| Summary | National Percentile | Rank vs Metro |
|---|---|---|
| Housing | 79th | Good |
| Demographics | 17th | Poor |
| Amenities | 44th | Fair |
Multifamily Valuation
| Property Details | |
|---|---|
| Address | 15517 Parthenia St, North Hills, CA, 91343, US |
| Region / Metro | North Hills |
| Year of Construction | 1979 |
| Units | 22 |
| Transaction Date | 2002-02-21 |
| Transaction Price | $1,150,000 |
| Buyer | VOSE LLC |
| Seller | CF PARTHENIA III LLC |
15517 Parthenia St, North Hills Multifamily Investment
Stabilized renter demand in an Urban Core pocket of North Hills, supported by high neighborhood renter concentration and elevated ownership costs, according to WDSuite’s CRE market data. Expect durable occupancy with potential for disciplined rent management rather than outsized growth.
The property sits in an Urban Core neighborhood where grocery access is strong (competitive nationally), restaurants are plentiful, and daily needs are within a short drive; cafés, parks, and pharmacies are thinner locally. School options rate below average for the metro and nationally, which may temper appeal for some family renters but does not typically disrupt Class B/C workforce leasing.
Neighborhood occupancy is in the mid‑90s and has been steady, supporting income reliability at the neighborhood level rather than rapid rent-up risk. Importantly, the neighborhood’s renter-occupied share is very high (top end of the metro), indicating a deep tenant base that supports leasing velocity and renewal potential at nearby multifamily assets; these are neighborhood metrics, not property performance.
Within a 3‑mile radius, demographic data show households have grown despite modest population contraction, implying smaller household sizes and a broader pool of apartment households over time. Looking ahead, forecasts point to additional household growth and higher incomes in the trade area, which generally supports occupancy stability and pricing power for well-maintained units.

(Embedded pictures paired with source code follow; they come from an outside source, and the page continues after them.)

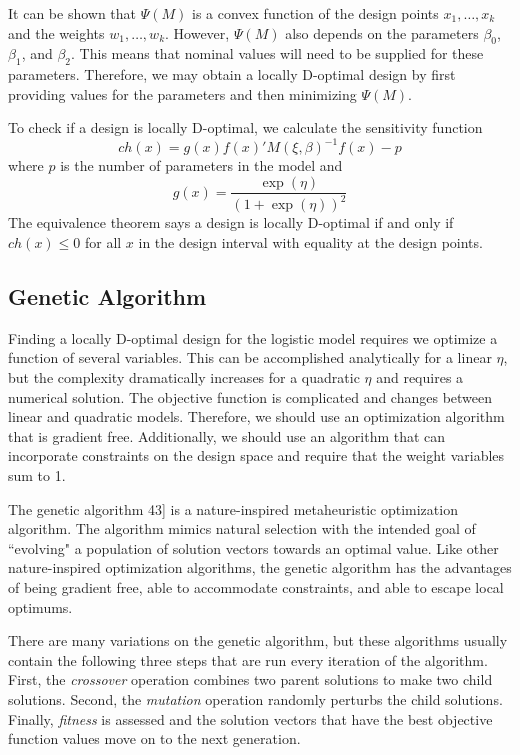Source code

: \documentclass[11pt,a4paper]{article}
\begin{document}
It can be shown that $\Psi(M)$ is a convex function of the design points $x_1, \dots, x_k$ and  the weights $w_1, \dots, w_k$. However, $\Psi(M)$ also depends on the parameters $\beta_0$, $\beta_1$, and $\beta_2$. This means that nominal values will need to be supplied for these parameters. Therefore, we may obtain a locally D-optimal design by first providing values for the parameters and then minimizing $\Psi(M)$.

To check if a design is locally D-optimal, we calculate the sensitivity function
$$
ch(x) = g(x) f(x)'M(\xi, \beta)^{-1} f(x) - p
$$
where $p$ is the number of parameters in the model and
$$
g(x) = \frac{\exp(\eta)}{(1+\exp(\eta))^2}
$$
The equivalence theorem says a design is locally D-optimal if and only if $ch(x) \leq 0 $ for all $x$ in the design interval with equality at the design points.


\subsection{Genetic Algorithm}
Finding a locally D-optimal design for the logistic model requires we optimize a function of several variables. This can be accomplished analytically for a linear $\eta$, but the complexity dramatically increases for a quadratic $\eta$ and requires a numerical solution. The objective function is complicated and changes between linear and quadratic models. Therefore, we should use an optimization algorithm that is gradient free. Additionally, we should use an algorithm that can incorporate constraints on the design space and require that the weight variables sum to 1.

The genetic algorithm 43] is a nature-inspired metaheuristic optimization algorithm. The algorithm mimics natural selection with the intended goal of ``evolving" a population of solution vectors towards an optimal value. Like other nature-inspired optimization algorithms, the genetic algorithm has the advantages of being gradient free, able to accommodate constraints, and able to escape local optimums. 

There are many variations on the genetic algorithm, but these algorithms usually contain the following three steps that are run every iteration of the algorithm. First, the \textit{crossover} operation combines two parent solutions to make two child solutions. Second, the \textit{mutation} operation randomly perturbs the child solutions. Finally, \textit{fitness} is assessed and the solution vectors that have the best objective function values move on to the next generation.
\end{document}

Ownership remains a high-cost path locally: home values are elevated relative to incomes (top national percentiles), a context that tends to reinforce reliance on rental housing. Rent levels are above national medians, and rent-to-income ratios are higher than typical, so proactive affordability and renewal strategies are advisable to manage retention risk.

Safety indicators are mixed in comparative terms. The neighborhood ranks in a less favorable quartile for crime within the Los Angeles metro (331 among 1,441 metro neighborhoods), yet sits above average nationally (around the upper range of U.S. percentiles). Recent year-over-year trends show sharp declines in both violent and property offenses, suggesting improving conditions, though investors should underwrite conservatively and verify current patterns.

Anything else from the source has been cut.